> INSTRUCTIONS TO FOLLOW
Return only the lines running from the first line of the listing through the one with "O Desvio padrão dos", unchanged.

> MATERIAL SUPPLIED
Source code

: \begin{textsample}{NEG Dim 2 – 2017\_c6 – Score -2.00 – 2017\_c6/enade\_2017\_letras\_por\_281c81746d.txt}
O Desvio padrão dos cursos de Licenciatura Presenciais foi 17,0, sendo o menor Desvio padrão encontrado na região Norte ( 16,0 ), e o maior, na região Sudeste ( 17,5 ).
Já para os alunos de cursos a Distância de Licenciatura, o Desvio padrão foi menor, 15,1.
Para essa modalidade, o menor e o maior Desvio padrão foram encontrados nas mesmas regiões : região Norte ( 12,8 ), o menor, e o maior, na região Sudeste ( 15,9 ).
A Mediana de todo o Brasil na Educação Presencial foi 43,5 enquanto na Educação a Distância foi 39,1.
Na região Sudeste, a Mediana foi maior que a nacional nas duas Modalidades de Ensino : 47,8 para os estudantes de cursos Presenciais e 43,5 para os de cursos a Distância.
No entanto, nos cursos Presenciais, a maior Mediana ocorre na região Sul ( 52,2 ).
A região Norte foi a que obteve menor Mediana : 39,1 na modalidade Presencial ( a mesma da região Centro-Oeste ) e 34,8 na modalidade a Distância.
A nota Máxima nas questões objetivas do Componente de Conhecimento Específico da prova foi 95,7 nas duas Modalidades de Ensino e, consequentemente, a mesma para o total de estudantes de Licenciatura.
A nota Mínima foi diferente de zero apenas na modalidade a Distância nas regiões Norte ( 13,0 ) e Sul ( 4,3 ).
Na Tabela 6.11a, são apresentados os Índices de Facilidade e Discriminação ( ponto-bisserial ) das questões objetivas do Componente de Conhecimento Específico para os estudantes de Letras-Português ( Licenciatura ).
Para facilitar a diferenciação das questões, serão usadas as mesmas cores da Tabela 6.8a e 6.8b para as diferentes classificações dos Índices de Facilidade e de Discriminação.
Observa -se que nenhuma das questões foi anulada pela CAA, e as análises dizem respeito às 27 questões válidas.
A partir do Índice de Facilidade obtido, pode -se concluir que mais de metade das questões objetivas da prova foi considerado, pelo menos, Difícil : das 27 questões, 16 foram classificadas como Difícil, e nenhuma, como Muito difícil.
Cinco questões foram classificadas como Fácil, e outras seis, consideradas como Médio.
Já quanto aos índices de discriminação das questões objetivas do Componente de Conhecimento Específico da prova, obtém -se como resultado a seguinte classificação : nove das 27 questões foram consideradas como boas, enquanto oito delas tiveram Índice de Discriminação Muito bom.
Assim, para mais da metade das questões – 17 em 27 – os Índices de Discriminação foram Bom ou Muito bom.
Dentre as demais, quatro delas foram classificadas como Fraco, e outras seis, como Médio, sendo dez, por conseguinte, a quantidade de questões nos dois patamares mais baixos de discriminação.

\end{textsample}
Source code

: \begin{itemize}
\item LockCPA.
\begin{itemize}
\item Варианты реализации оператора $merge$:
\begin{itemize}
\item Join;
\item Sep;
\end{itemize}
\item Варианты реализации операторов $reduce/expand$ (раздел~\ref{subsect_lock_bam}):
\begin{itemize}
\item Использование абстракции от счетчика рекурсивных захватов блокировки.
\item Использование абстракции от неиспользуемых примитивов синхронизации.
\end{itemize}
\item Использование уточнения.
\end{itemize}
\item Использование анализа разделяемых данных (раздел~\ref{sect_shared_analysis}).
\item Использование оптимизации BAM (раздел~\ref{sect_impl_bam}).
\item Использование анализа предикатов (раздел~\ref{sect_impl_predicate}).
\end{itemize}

> FINAL ANSWER
Source code

: \begin{textsample}{NEG Dim 2 – 2017\_c6 – Score -2.00 – 2017\_c6/enade\_2017\_letras\_por\_281c81746d.txt}
O Desvio padrão dos cursos de Licenciatura Presenciais foi 17,0, sendo o menor Desvio padrão encontrado na região Norte ( 16,0 ), e o maior, na região Sudeste ( 17,5 ).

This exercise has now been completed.